How Good is Orlistat
Reports of the usefulness of orlistat is mixed at best. In six-month clinical trials, obese people who took orlistat lost on average 5.3 pounds to 6.2 pounds more than did those who were given dummy pills. Glaxo wants people to use the pill for only six months at a time, but as an over-the-counter item, its use could not be policed.
Alli could cost consumers $12 to $25 a week, Glaxo said. The company estimated 5 million to 6 million Americans a year would buy the drug over the counter. Those numbers could mean at least $1.5 billion a year in retail sales. More than 22 million people worldwide have used orlistat in prescription form.

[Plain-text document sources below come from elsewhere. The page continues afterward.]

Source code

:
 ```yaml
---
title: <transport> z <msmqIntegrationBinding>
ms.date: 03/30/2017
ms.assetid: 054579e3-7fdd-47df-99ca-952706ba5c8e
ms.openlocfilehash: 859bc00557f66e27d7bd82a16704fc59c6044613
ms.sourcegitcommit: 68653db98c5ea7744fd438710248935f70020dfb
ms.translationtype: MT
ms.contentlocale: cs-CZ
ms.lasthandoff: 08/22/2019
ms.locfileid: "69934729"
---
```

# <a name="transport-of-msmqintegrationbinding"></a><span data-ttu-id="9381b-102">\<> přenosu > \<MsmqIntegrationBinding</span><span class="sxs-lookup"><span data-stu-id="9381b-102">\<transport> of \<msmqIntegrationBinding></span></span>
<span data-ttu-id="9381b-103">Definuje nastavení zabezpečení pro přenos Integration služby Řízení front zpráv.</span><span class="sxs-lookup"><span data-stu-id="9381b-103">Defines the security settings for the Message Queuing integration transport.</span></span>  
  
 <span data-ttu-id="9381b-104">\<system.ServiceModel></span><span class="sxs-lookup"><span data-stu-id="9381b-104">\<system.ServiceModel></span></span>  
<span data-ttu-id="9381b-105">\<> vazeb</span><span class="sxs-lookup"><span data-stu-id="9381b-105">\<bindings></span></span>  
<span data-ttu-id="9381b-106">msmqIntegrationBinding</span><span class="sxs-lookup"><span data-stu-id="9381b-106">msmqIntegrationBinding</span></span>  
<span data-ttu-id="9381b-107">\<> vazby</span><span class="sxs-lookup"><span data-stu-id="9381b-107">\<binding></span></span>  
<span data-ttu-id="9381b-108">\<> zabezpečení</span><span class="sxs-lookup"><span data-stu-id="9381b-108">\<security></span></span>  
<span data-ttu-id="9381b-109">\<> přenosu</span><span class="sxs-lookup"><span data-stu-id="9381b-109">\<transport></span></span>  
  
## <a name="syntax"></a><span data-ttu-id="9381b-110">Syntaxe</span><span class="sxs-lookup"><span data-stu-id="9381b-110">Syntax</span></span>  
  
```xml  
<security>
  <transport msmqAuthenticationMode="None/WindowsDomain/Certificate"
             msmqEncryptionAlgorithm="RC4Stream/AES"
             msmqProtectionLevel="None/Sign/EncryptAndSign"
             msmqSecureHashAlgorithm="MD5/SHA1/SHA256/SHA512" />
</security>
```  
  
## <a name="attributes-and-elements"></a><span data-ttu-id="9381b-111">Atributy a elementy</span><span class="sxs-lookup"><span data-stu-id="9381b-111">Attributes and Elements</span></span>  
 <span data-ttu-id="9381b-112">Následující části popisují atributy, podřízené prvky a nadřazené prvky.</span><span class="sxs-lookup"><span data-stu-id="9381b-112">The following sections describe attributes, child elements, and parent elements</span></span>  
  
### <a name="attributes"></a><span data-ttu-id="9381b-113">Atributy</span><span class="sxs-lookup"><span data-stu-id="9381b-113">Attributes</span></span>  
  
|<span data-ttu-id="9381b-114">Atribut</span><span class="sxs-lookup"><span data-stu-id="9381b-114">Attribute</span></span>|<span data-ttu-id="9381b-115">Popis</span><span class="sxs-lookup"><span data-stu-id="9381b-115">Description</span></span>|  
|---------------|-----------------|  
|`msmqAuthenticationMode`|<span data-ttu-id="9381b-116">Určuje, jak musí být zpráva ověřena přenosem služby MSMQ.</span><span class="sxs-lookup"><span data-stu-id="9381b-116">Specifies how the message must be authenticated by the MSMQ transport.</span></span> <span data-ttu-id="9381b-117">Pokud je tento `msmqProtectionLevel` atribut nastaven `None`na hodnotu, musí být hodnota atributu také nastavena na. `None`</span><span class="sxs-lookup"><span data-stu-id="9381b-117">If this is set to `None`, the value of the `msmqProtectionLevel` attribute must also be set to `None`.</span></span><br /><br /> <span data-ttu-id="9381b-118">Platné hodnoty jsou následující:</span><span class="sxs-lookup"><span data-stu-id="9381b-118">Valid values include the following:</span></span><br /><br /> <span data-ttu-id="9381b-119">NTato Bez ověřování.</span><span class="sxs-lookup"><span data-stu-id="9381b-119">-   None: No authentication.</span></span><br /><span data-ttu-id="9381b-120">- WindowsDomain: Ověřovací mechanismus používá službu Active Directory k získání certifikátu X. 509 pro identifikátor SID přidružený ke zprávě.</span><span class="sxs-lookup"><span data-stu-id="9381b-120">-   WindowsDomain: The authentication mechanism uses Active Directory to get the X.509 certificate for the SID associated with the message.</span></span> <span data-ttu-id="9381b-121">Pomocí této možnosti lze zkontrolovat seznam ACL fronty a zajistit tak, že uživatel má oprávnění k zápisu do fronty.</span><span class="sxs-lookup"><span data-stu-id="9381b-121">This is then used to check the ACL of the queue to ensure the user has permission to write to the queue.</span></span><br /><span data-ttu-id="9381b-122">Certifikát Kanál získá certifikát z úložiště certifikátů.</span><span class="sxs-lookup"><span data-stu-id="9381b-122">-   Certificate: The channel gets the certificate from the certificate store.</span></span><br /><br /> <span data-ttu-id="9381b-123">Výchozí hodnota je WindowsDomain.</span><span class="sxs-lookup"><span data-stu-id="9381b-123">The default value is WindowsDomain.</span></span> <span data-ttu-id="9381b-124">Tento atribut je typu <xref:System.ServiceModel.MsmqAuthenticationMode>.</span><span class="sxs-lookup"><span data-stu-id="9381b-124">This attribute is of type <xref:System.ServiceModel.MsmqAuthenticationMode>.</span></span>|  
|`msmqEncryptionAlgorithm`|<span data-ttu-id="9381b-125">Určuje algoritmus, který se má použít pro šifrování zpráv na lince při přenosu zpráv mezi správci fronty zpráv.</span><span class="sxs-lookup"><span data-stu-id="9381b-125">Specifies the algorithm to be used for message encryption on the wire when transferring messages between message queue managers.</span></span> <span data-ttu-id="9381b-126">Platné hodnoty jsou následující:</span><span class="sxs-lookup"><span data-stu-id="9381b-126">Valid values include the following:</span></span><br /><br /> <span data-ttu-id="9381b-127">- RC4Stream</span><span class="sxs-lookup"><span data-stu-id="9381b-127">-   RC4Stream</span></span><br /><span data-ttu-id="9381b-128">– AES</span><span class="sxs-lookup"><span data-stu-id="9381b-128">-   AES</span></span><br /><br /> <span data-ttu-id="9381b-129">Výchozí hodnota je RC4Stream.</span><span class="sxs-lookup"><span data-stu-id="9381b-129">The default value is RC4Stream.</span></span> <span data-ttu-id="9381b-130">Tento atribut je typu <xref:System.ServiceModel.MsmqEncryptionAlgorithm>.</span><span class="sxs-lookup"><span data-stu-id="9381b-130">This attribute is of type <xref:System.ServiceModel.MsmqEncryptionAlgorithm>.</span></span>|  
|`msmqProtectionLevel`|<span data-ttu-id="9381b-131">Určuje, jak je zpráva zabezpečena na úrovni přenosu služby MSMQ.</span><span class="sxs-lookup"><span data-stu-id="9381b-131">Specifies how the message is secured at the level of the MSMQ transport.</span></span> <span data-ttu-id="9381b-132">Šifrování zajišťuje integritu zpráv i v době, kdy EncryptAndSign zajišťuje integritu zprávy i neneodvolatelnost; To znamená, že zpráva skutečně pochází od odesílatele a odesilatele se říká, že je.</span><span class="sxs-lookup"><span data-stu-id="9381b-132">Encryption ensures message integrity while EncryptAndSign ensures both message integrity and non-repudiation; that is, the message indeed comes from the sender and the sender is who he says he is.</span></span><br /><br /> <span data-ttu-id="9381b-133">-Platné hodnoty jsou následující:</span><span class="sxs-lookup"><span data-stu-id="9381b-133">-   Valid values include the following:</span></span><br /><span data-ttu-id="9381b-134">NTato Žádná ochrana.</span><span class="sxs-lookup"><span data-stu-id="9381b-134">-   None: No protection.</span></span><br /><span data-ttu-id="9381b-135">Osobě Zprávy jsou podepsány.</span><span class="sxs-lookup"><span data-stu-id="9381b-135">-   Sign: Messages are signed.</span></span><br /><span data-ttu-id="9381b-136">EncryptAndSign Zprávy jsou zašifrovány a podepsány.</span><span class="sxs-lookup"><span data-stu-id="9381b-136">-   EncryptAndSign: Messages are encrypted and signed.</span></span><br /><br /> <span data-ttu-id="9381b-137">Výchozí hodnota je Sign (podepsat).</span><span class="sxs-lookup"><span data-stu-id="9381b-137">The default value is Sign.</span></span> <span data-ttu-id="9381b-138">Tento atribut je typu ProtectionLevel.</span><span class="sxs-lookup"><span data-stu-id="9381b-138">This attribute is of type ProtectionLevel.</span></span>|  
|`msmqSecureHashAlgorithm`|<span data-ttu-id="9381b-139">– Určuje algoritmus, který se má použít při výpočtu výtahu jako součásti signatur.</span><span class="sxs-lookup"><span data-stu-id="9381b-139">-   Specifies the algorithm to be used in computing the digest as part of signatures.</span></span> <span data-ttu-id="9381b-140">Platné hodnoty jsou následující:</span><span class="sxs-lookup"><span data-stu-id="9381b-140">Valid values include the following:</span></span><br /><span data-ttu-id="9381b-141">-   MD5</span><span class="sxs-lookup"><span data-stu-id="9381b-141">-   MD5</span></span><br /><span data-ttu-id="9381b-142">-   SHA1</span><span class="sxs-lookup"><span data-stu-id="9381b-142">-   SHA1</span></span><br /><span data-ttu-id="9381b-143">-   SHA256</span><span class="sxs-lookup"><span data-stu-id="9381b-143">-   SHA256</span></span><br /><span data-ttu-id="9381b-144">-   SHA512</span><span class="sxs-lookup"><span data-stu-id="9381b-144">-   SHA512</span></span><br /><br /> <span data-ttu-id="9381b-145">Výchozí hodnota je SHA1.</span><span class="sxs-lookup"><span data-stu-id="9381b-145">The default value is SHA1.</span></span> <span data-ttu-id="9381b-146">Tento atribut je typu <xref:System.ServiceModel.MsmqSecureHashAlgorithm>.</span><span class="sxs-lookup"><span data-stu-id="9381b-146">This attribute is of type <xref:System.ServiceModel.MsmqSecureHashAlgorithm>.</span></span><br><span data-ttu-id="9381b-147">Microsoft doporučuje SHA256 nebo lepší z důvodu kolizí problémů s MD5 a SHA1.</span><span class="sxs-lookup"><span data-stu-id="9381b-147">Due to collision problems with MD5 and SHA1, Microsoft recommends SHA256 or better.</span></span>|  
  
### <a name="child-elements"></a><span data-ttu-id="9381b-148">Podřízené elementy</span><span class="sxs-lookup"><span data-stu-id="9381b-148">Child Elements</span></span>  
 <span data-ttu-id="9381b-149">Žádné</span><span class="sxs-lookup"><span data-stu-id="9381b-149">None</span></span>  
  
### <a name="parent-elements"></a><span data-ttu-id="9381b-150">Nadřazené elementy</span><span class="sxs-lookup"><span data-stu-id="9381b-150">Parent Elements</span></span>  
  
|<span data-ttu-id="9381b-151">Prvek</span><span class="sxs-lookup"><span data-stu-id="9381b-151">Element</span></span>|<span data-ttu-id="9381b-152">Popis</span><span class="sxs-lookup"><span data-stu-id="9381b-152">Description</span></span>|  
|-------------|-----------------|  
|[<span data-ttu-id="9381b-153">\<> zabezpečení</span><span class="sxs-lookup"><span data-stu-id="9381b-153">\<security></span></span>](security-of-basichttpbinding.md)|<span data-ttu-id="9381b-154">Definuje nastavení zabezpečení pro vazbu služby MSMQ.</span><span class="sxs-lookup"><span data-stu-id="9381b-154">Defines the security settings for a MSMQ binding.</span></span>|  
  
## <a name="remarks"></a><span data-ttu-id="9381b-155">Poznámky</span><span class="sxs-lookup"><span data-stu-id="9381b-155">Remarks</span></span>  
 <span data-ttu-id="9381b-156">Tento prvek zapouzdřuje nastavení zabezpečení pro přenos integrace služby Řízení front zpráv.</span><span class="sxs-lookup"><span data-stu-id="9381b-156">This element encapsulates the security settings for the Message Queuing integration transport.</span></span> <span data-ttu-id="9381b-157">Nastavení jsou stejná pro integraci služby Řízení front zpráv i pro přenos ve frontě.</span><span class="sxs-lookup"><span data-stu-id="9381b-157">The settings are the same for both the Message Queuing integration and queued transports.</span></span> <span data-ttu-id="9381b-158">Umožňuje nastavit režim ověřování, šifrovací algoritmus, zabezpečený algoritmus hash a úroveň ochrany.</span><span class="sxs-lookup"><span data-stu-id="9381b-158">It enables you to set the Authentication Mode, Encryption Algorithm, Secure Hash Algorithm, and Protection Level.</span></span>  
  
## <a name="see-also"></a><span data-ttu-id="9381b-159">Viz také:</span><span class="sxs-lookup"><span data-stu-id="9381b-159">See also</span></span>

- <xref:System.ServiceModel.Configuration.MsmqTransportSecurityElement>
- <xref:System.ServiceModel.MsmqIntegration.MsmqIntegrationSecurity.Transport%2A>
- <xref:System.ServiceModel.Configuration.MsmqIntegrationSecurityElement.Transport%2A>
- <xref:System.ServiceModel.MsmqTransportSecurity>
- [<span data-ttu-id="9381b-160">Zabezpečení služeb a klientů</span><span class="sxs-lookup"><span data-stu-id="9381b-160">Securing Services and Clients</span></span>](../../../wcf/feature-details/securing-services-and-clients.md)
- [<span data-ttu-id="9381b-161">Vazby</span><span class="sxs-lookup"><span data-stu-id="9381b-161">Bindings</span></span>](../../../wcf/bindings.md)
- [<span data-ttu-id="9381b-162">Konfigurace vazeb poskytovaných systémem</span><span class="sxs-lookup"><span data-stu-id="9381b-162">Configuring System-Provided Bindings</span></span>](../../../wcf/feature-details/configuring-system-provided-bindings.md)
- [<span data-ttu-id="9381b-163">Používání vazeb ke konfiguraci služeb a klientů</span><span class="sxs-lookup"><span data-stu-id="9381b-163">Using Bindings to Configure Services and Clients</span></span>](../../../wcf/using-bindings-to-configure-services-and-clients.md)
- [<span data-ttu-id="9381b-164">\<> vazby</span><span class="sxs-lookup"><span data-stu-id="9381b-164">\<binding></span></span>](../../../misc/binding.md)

FDA stand on diet supplements
On Monday, FDA panel members questioned whether consumers would be able to distinguish Alli from non-approved dietary supplements also sold as -loss aids. They also expressed concern about its effect on vitamin intake. Half of the patients enrolled in trials of the drug failed to understand labeling directions that they should take supplemental vitamins at least two hours before or after using the pills.
When taken with meals, orlistat blocks the absorption of about one-quarter of any fat consumed. That fat — the equivalent of about 150 to 200 calories — is passed out of the body in stools, which can be loose or oily as a result. Other side effects include gas, incontinence and oily spotting. About half of patients in trials experienced such side effects, the company said.